Noche tras noche, aun con temperaturas bajo cero, Pete repetía esta rutina. Raptaba a dos niños, los torturaba hasta que desfallecían y los mataba. Una vez que las muertes sumaban un total de doce gatos llenos cada uno de un niño triturado, Pete paró. Era suficiente, al menos por ahora. Envió cada gato a la familia correspondiente con la carne triturada de su interior, quienes angustiados por las recientes desapariciones no les prestaban atención. Hasta que la policía, intrigada por tan misteriosos envíos, se dio cuenta de que todas las familias afectadas habían recibido un gato, así que los analizaron y observaron. Lo que descubrieron les dejo atónitos y perturbados: los niños triturados en el estómago de aquellos animales.

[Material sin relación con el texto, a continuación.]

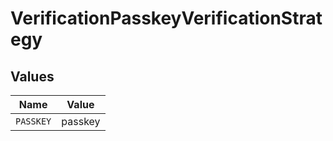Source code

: # VerificationPasskeyVerificationStrategy


## Values

| Name      | Value     |
| --------- | --------- |
| `PASSKEY` | passkey   |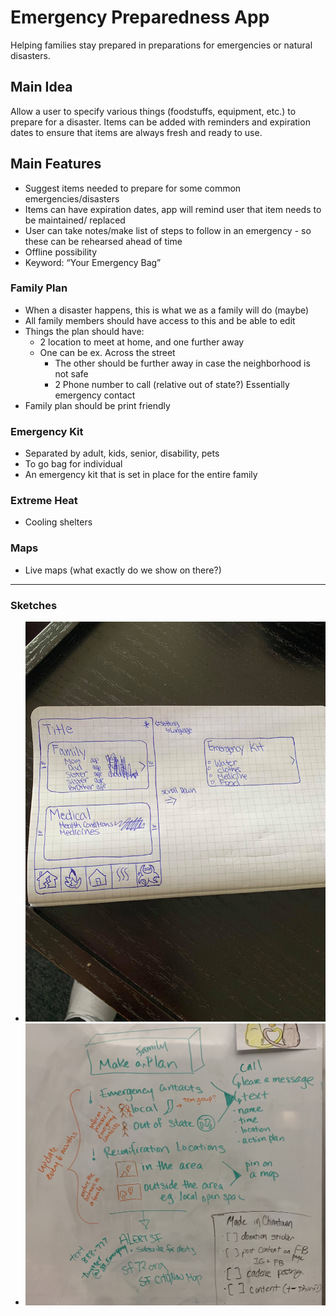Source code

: # Emergency Preparedness App

Helping families stay prepared in preparations for emergencies or natural disasters.

## Main Idea

Allow a user to specify various things (foodstuffs, equipment, etc.) to prepare for a disaster. Items can be added with reminders and expiration dates to ensure that items are always fresh and ready to use.

## Main Features

- Suggest items needed to prepare for some common emergencies/disasters
- Items can have expiration dates, app will remind user that item needs to be maintained/ replaced
- User can take notes/make list of steps to follow in an emergency - so these can be rehearsed ahead of time
- Offline possibility
- Keyword: “Your Emergency Bag”

### Family Plan

- When a disaster happens, this is what we as a family will do (maybe)
- All family members should have access to this and be able to edit
- Things the plan should have:
  - 2 location to meet at home, and one further away
  - One can be ex. Across the street
    - The other should be further away in case the neighborhood is not safe
    - 2 Phone number to call (relative out of state?) Essentially emergency contact
- Family plan should be print friendly

### Emergency Kit

- Separated by adult, kids, senior, disability, pets
- To go bag for individual
- An emergency kit that is set in place for the entire family

### Extreme Heat

- Cooling shelters

### Maps

- Live maps (what exactly do we show on there?)

---

### Sketches

* ![App Sketch](spec/2020_04_12_PreparednessSketch.jpg)
* ![Preparedness App Sketch](spec/PreparednessAppSketch.jpg)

Mientras, Pete se entretenía con las cabezas de los niños, hablándoles y contándoles viejas historias de su infancia. Por fin tenía a alguien que lo escuchase y sabía que jamás lo traicionarían.  Pero se confío demasiado, su ansia de dolor y sufrimiento lo delató.
En el estómago de uno de los gatos la policía encontró un trozo de goma. Al principio no le dieron mucha importancia, pero la intuición de un joven inspector los llevó hasta la antigua fábrica de neumáticos supuestamente abandonada. Cuando entraron, lo que encontraron allí hizo vomitar hasta al más veterano y desmayarse a unos cuantos: las cabezas de los niños, restos de vísceras y huesos, charcos enormes de sangre y un cerebro.

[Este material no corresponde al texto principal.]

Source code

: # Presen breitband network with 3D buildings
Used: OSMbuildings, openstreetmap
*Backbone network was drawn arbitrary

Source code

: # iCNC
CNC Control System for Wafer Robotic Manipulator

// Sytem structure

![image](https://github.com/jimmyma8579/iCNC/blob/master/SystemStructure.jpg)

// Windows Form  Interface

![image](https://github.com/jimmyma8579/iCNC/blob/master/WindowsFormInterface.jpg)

Pusieron patas arriba la nave pero no había ni rastro de Pete. Solo había un gato lamiendo el cerebro abandonado en el suelo que parecía haber sido arrastrado por el reguero de sangre que había dejado. Un policía de la científica lo metió en una nevera con hielo y se lo llevó junto con el gato. Tras buscar por los alrededores encontraron a Pete. Estaba tirado en el suelo, le faltaba la parte de arriba de la cabeza y tenía un hueco donde se supone que antes había un cerebro. Además, como ornamento final, tenía un cuchillo atravesado en el estómago con una nota que decía: “A mamá le gustaban los niños.”

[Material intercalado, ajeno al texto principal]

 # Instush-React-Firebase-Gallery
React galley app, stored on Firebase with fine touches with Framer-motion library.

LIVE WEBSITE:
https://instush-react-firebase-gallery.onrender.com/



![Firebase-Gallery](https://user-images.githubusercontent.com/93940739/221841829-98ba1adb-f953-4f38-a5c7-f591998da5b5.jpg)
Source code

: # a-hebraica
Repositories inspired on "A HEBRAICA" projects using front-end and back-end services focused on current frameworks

Cinco años después de toda esa macabra historia, el inspector, ya no tan joven, Wales se seguía preguntando el porqué de todo ese montaje y asesinatos. Nadie encontraba una razón clara de que había desencadenado todo aquello. Lo archivaron como trastorno mental del muerto Pete y nunca más nadie se atrevió a remover esos recuerdos. Sin embargo, Wales seguía sin poder dormir, atacado a cada instante por visiones de aquel caso. La única alternativa que se le ocurría fue que quizá los médicos llevasen razón: todo era un invento y él era el que estaba en un manicomio.